The doctor says we should eat queijo da serra only on special occasions. Chouriço, farinheira, morcela, and mortandela are out of bounds though. And eating Arroz de Marisco is a sin for the cholesterol Gods. It seems that the delicious Portuguese traditional cuisine lives on the edge of what we love the most and what will keep the doctors in our business. We could even add ‘hypertension and diabetes’ to our love to hate list, but we will leave the effects of strong coffee, sardines and impressive bakeries right where they belong: in our bellies. After all, why would God give the world the gift of Portuguese cuisine if we were meant to forget about listening to our médicos de família?
6. Música Pimba
Or ‘Popular Portuguese Music.’ Emanuel baptized it, but this didn’t increase our love for it. We would never play it out of our own will, and when it is broadcasted on the radio we are quick to switch it off. Hopefully no one will suspect us of being one of those people. But when cold weather goes away, summer kicks in and the festivities fill the main squares of every small town, the women and children start dancing to the beat and we’ll find ourselves singing along, “Se elas querem um abraço ou um beijinho…”

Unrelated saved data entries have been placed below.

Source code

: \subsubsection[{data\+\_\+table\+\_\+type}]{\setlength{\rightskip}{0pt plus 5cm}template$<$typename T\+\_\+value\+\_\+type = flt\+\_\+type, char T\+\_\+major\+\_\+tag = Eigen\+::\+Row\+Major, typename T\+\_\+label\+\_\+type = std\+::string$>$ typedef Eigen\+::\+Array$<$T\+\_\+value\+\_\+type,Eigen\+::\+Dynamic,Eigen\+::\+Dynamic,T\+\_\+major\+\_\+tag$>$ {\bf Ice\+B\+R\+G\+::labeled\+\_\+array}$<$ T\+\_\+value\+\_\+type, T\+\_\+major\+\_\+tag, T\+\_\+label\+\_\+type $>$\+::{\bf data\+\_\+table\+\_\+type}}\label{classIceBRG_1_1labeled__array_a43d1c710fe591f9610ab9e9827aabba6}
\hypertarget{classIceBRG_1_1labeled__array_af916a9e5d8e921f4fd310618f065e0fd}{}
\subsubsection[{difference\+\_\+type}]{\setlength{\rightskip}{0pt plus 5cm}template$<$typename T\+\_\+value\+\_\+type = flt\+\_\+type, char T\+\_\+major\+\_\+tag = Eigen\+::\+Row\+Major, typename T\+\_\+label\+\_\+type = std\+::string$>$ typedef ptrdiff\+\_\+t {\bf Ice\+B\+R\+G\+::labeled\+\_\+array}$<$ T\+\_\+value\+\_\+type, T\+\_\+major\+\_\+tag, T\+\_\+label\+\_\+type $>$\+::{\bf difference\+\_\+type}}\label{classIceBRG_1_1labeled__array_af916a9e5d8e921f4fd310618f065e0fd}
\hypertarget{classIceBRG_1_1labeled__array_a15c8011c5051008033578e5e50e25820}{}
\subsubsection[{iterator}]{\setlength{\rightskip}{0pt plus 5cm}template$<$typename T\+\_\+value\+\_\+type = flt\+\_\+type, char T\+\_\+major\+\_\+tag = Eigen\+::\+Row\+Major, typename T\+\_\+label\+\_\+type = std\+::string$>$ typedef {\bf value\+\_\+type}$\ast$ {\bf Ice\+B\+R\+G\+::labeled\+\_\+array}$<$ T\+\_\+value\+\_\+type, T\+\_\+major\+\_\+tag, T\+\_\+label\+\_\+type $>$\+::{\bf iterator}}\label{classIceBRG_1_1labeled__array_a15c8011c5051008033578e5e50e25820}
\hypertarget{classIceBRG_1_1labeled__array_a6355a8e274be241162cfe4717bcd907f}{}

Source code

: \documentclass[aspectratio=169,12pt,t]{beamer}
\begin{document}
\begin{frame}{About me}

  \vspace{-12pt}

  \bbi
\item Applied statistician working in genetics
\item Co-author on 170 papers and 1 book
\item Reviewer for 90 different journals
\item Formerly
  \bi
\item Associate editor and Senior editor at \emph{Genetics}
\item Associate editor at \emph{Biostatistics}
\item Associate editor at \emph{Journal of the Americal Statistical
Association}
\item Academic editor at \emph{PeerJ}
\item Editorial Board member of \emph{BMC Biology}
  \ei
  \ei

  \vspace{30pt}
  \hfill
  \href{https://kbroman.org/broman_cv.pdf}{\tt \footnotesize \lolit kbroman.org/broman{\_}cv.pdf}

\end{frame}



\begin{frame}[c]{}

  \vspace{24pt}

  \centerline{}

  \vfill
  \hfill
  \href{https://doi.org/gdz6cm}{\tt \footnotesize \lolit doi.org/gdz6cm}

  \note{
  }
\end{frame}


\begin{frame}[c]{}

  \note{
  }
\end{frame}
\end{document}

We just hate them. Paying portagens?! Who the hell came up with the idea of motorway privatization?! Every time we’re driving along and the little boot appears, we frown. It’s time to slow down and get the money out. To make it even worse, they’ve replaced the nice friendly toll lady with an automated machine — yes, we know she hated working there too — but at least we got a smile. Why, oh why can’t we all have a low-cost Via Verde?
Since the Brazilians brought us Gabriela, we’ve spent a lot of time investing in the Portuguese soap opera business. Men often complain that their wives spend every evening in front of the TV, claiming they’d never know the entire plot by heart if they weren’t married. But women claim, their husbands are just as into the plot as they are. So, the final identities of the average 1.4 million Portuguese who were hooked on Mar Salgado and Sol de Inverno when SIC broadcasted them, still remain a mystery.
9. Football managers
Mourinho doesn’t know what he is doing, Queiroz ought to go home, and Santos should just sit beside the spectators and let us do their jobs. At least we’d get a chance at being hated too.
Yes, we love to hate our politicians, roads, health care, soaps, and popular music. We love to hate especially what we fear could be ridiculous to outsiders. We’re constantly reminded by our fellow Portuguese friends that we have to wake up for the jobs we wish we liked, we have to look at the bosses who we wish got laid more so they’d screw us less; we love to hate all this. But if we were to indeed leave the Portuguese mountains, cliffs, and shores behind, we’d just hear the voice of Mariza singing “Ó Gente da Minha Terra” calling us back. We might love to hate our own country, but we’d hate even more to miss it.